[Aptitude-devel] external solver support?

Thu Sep 11 14:58:12 UTC 2008

On Thu, Sep 11, 2008 at 10:21:58AM +0200, Stefano Zacchiroli <zack at debian.org> was heard to say:
> On Tue, Sep 09, 2008 at 07:10:14PM -0700, Daniel Burrows wrote:
> > I'm not sure what the motivation is for creating a plug-in
> > architecture rather than just working on apt directly.  It seems like
> > a way to complicate the problem and introduce a lot of fragility in a
> > fairly central piece of system code.
> 
> The original motivation was specific of the Mancoosi project [1]. As we
> are going to test several different solving algorithms, we would like to
> have a way to test them without affecting directly the package manager
> code base. Of course we don't want to forcibly push our changes to the
> package managers for that reason, but since when I discussed with
> Michael he was excited by the idea, I thought about pushing it forward
> to other package managers as well.
> 
>   [1] http://www.mancoosi.org

  Looks like an interesting project.  I do wonder how much work we
really need on dependency solvers: aptitude's is quite naive, yet it
solves virtually everything I throw at it in seconds and typically
produces reasonable results.  The main deficiency I would like to fix
(but I'm not sure how) is that its answers are not always very
predictable: from a practical point of view, we would like package
maintainers to be able to specify things like the default resolution
of a dependency, and aptitude doesn't have much support for that.  A
second deficiency is that I would like to be able to partition the
dependency problem into "independent sub-problems" -- not just
algorithmically, but also interactively, so that the user can explore
the individual parts of the problem rather than having to deal with the
whole thing at once.  That will require a radical change to how the
resolver is defined and used; again, not really something that you can
accomplish with a plug-in architecture.  A third issue is that the
resolver should know about which packages are going to be unused and
take that into account (that would make it less eager to, e.g., remove
all of Gnome to solve a dependency).

  So I guess the first and third points are fixable by dropping new
solvers in.  The third is a pretty simple matter of finding a
reasonably efficient way to add a list of unused packages to each
search node.  Do you have ideas about how to fix the first one without
compromising speed or quality of results too much?

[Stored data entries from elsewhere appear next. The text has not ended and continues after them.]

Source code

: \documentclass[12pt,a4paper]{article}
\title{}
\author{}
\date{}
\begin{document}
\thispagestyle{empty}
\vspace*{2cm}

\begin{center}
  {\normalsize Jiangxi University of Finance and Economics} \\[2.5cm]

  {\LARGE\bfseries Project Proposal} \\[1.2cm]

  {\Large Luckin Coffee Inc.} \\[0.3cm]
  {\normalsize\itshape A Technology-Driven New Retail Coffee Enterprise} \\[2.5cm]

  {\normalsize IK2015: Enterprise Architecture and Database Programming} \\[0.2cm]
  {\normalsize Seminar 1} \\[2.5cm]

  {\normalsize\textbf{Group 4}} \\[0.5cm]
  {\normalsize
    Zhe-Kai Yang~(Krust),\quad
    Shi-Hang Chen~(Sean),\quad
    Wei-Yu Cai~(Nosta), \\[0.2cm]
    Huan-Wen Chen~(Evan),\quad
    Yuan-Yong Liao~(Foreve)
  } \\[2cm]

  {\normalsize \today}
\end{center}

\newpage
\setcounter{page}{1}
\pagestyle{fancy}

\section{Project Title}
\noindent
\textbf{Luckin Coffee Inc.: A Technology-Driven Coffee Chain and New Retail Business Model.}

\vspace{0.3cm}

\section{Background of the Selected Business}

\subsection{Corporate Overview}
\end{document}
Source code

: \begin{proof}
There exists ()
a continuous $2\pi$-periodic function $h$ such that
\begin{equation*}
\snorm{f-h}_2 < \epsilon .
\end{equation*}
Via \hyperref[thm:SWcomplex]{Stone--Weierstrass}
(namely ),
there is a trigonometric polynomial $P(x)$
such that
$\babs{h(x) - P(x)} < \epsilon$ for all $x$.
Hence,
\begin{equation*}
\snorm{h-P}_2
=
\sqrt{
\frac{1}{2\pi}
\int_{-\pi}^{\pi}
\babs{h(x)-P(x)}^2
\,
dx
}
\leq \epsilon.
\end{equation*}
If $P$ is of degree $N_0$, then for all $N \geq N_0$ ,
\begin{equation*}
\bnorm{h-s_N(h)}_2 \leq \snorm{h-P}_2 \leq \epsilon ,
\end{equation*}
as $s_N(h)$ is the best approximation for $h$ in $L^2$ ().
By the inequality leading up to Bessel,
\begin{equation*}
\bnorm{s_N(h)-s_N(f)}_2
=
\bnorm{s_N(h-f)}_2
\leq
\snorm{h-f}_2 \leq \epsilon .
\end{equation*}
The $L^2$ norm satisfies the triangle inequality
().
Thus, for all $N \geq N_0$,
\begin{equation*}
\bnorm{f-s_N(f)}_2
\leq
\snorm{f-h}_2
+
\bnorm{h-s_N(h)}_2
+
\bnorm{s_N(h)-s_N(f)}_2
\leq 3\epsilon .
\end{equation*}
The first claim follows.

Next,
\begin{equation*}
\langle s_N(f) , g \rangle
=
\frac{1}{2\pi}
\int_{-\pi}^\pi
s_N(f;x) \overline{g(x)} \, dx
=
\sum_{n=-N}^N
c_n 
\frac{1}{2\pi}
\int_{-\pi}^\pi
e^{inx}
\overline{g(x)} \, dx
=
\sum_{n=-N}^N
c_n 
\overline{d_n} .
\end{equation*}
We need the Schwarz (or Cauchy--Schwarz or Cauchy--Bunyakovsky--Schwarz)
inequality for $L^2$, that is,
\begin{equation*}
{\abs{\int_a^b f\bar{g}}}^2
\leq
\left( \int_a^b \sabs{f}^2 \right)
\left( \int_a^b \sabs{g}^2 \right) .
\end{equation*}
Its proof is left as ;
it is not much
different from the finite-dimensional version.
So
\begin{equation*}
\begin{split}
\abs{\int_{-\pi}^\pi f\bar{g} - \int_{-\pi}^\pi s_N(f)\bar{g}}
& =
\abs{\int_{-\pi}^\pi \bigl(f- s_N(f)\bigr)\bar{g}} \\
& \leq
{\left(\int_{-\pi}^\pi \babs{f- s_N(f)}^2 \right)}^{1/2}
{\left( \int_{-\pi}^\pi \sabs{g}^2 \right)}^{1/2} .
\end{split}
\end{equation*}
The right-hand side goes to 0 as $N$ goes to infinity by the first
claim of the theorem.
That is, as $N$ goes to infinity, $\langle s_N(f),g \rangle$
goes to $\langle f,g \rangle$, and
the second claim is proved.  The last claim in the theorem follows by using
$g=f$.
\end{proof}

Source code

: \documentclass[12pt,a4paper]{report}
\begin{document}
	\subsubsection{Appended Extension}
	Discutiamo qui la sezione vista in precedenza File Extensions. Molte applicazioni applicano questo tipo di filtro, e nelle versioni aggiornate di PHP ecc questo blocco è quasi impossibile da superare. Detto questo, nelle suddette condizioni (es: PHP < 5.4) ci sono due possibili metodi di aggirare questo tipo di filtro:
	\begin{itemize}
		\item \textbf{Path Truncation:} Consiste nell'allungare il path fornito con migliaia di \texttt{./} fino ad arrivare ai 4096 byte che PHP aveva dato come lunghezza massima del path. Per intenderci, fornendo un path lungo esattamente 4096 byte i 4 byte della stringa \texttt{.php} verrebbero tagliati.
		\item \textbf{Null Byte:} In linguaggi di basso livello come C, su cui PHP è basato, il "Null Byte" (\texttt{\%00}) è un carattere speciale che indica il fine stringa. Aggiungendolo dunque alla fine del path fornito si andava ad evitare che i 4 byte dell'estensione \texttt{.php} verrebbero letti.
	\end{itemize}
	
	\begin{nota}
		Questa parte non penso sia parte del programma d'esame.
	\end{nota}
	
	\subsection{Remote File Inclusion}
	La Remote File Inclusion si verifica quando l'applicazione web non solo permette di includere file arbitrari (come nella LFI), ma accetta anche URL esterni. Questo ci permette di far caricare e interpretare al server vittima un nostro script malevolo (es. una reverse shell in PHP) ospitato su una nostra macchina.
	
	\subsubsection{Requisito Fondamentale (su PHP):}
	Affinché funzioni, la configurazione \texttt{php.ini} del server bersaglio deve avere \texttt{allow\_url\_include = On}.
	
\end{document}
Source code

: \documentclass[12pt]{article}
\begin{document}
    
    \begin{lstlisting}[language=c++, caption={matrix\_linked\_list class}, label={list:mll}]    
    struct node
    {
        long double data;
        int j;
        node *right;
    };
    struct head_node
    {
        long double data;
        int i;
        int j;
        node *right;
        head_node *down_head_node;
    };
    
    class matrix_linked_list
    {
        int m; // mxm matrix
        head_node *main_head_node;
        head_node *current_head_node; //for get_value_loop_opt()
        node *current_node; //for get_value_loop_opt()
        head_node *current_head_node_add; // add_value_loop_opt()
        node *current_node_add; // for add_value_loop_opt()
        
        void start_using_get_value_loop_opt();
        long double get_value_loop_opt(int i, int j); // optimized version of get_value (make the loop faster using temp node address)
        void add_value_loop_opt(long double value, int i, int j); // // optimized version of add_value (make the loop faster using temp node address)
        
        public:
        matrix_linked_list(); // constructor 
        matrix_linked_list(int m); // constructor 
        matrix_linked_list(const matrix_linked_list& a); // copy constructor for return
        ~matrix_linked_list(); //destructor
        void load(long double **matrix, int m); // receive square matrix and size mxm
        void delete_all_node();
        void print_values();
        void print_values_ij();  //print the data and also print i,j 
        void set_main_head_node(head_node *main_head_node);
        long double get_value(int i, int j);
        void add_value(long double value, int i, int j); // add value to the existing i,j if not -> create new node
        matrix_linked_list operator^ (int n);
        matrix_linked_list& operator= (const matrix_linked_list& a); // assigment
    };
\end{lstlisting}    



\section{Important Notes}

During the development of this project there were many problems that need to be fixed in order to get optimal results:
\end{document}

  In point 4, you mention a tradeoff between efficiency and the search
for a better solution.  Another tradeoff that you should keep in mind is
the tradeoff between algorithmic sophistication and comprehensibility.
That's comprehensibility for external developers (who need a reasonable
model of how the thing works and what their adjustments of its
parameters will do), for users (who need to understand why it produced
the result that it did), and even for internal developers (someday
someone who doesn't understand what you did will have to maintain your
code, and it might be you. :-) ).  Along with comprehensibility (but not
identical to it) is simplicity/robustness -- dragging in a bunch of
external code-bases (SAT-solvers, theorem provers, etc) seems problematic
to me.  I also heard a rumor at one point that you were considering
writing solvers in O'Caml, which doesn't seem to me like a viable choice
for a core system tool.

  I guess what I'm saying is: I'm happy to pay costs on the simplicity/
comprehensibility side of the ledger if there's a corresponding benefit.
I'm somewhat skeptical that there's enough room to get a big benefit from
purely algorithmic changes, and I'm worried about making apt more
complicated, particularly given that we already can't find enough people
to maintain it.  Adding even more complexity invites the Gnucash Syndrome.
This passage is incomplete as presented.